* [YOUR GOAL]:
The lines to return are those below that contain the word "shows".

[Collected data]
═══

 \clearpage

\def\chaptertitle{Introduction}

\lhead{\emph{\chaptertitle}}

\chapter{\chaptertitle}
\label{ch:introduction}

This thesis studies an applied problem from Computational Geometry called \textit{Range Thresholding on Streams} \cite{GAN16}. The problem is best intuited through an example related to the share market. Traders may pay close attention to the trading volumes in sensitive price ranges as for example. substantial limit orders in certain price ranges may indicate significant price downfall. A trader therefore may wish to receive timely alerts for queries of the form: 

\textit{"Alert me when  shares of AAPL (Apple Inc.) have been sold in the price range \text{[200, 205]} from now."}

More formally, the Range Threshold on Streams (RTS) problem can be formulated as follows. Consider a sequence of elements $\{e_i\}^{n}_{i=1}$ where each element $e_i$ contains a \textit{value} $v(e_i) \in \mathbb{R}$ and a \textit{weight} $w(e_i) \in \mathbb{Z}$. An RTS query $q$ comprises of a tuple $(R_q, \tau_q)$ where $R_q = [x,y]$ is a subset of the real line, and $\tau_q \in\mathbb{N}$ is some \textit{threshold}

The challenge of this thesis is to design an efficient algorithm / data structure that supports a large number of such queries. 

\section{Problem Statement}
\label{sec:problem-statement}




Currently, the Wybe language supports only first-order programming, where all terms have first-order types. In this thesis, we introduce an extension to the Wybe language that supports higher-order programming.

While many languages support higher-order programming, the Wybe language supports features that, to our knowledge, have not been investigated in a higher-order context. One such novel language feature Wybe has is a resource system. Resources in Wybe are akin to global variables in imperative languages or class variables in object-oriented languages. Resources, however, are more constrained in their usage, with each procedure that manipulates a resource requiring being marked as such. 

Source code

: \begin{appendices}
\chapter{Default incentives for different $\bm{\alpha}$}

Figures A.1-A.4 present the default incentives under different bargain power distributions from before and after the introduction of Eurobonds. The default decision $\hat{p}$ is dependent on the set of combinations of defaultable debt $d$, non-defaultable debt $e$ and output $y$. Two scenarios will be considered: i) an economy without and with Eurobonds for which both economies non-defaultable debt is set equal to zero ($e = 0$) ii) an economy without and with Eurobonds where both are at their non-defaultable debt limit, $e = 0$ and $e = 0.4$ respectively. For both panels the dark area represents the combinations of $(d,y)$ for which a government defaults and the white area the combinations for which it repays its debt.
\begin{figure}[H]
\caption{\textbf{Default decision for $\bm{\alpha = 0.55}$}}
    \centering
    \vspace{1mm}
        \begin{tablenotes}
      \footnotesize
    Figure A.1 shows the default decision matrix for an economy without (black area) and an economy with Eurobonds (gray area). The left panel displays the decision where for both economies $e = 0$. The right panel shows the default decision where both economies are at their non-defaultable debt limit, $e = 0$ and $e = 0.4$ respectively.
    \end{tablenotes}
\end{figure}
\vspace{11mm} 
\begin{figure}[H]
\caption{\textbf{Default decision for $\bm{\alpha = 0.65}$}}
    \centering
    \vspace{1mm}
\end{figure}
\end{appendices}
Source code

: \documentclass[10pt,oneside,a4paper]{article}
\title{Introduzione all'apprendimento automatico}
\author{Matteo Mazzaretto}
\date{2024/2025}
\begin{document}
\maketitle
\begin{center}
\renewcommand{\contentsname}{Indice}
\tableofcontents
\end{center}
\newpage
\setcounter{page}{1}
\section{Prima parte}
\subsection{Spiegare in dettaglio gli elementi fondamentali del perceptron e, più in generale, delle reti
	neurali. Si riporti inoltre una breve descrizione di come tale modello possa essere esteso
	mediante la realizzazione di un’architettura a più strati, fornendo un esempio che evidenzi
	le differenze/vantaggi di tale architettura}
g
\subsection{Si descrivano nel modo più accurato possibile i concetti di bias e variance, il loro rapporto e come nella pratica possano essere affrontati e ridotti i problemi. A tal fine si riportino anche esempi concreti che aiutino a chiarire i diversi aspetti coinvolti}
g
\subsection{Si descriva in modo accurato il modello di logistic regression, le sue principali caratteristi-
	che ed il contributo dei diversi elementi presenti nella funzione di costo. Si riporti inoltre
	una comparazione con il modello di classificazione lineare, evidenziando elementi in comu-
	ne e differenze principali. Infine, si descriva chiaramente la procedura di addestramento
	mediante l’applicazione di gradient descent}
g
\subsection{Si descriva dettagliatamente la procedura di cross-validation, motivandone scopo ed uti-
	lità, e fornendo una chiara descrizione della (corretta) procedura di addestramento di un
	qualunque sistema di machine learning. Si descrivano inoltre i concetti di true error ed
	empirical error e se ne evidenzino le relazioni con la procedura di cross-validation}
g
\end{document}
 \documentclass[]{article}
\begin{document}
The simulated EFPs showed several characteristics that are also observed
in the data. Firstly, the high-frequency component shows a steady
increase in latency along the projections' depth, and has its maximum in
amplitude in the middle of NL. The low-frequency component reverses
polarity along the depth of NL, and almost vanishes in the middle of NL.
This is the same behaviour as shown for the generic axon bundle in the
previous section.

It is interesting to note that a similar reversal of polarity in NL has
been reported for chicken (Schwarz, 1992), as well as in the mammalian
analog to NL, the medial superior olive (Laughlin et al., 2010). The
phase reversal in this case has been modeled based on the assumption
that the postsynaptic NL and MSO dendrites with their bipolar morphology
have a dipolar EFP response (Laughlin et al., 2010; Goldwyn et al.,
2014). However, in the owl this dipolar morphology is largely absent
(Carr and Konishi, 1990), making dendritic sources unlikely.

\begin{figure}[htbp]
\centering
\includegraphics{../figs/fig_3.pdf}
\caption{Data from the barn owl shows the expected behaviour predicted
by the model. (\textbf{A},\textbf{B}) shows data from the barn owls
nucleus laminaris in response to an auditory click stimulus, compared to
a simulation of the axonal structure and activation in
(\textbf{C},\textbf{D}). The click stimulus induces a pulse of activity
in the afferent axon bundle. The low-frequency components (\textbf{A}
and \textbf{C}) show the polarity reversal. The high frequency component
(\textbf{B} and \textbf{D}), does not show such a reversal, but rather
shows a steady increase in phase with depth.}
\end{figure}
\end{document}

═══

* [RESULT FOR THIS EXERCISE]:
    Figure A.1 shows the default decision matrix for an economy without (black area) and an economy with Eurobonds (gray area). The left panel displays the decision where for both economies $e = 0$. The right panel shows the default decision where both economies are at their non-defaultable debt limit, $e = 0$ and $e = 0.4$ respectively.
in the data. Firstly, the high-frequency component shows a steady
\caption{Data from the barn owl shows the expected behaviour predicted
by the model. (\textbf{A},\textbf{B}) shows data from the barn owls
shows a steady increase in phase with depth.}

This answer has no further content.